UK immigration hits all-time record
Net migration to the United Kingdom hit a record high in 2022 and has shown no sign of easing since, the UK’s Office of National Statistics (ONS) has revealed. The unexpectedly high figures put renewed pressure on Prime Minister Rishi Sunak, who has vowed to reduce the number of people entering the country, ahead of a general election expected next year.
However, ONS data made public on Thursday likely made for grim reading in Downing Street as it reveals that the UK recorded an estimated net migration total of 745,000 for 2022. Net migration is defined by the difference between the number of immigrants entering a country and emigrants leaving it.
The total sets a new UK record and is 139,000 higher than previous estimates, the ONS said. It added that the net migration total up to June 2023 was 672,000 – an increase of about 65,000 from 2022.
A spokesperson for Sunak’s office said on Thursday that the ONS totals are “far too high.”
The newly-released figures represent the latest blow to its key immigration and asylum pledges. Earlier this month, a court ruled that Sunak’s flagship ‘Stop the Boats’ policy, through which asylum seekers and others arriving in the UK by illegal means would be deported to Rwanda, was unlawful.
Sunak has said that his immigration policies are in response to voter concerns about a strain on housing and other public resources.
The UK, which formally severed ties with the European Union (EU) in January 2020, is now receiving the majority of its immigrants from non-EU countries, the ONS said. Many of the migrants arriving legally in the UK are filling work shortages, such as in the healthcare sector. The figures also showed high levels of non-EU students arriving into the UK.
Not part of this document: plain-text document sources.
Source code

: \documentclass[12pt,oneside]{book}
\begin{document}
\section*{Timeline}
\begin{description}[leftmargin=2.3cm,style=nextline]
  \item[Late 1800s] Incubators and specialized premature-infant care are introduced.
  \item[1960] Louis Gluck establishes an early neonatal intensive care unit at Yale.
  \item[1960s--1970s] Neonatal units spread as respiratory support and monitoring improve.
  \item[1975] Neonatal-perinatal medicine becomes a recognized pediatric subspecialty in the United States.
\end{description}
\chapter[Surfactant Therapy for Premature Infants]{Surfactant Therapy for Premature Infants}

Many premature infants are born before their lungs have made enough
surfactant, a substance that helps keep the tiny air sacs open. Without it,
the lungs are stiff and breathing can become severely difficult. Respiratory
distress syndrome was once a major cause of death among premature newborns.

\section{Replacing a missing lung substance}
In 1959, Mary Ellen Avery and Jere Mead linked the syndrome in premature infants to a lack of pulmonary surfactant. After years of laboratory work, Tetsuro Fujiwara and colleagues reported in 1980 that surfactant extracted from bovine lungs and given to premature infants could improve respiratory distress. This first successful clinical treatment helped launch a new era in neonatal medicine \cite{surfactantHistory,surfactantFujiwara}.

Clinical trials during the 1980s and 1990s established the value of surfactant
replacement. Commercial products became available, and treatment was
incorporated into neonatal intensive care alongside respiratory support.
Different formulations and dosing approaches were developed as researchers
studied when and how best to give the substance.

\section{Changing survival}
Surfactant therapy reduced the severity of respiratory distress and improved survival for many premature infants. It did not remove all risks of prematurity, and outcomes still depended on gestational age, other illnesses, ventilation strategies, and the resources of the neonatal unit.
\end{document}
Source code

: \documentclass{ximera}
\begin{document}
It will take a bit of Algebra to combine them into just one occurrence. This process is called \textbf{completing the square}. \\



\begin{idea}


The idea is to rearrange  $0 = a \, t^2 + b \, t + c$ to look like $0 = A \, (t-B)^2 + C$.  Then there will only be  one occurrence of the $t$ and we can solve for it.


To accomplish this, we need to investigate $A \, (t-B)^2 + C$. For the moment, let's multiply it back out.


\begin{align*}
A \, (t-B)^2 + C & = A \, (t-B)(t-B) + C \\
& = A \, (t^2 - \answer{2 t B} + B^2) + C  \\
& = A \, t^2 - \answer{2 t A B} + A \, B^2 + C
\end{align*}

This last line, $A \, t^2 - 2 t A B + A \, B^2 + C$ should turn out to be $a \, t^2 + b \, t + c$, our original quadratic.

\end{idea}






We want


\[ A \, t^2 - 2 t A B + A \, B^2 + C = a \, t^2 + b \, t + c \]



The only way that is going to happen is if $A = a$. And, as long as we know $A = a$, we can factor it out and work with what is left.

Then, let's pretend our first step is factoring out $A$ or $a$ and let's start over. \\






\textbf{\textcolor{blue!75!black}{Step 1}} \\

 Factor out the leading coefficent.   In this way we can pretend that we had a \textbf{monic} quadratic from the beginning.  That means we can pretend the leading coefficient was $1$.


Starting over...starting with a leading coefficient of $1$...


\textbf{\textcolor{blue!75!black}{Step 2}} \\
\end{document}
“Today’s record migration stats show we’ve let in an extra million people in just two years, a population equivalent to Birmingham,” Sunak’s former Home Secretary Suella Braverman, sacked by Sunak last week, wrote on X (formerly Twitter) on Thursday.
Braverman added that the ONS data is a “slap in the face to the British public who have voted to control and reduce migration at every opportunity” and that “Brexit gave us the tools. It’s time to use them.”
While immigration is expected to be a pressing topic at the polls, a date for the next general election has not yet been announced. However, UK law mandates that it must take place before January 28, 2025.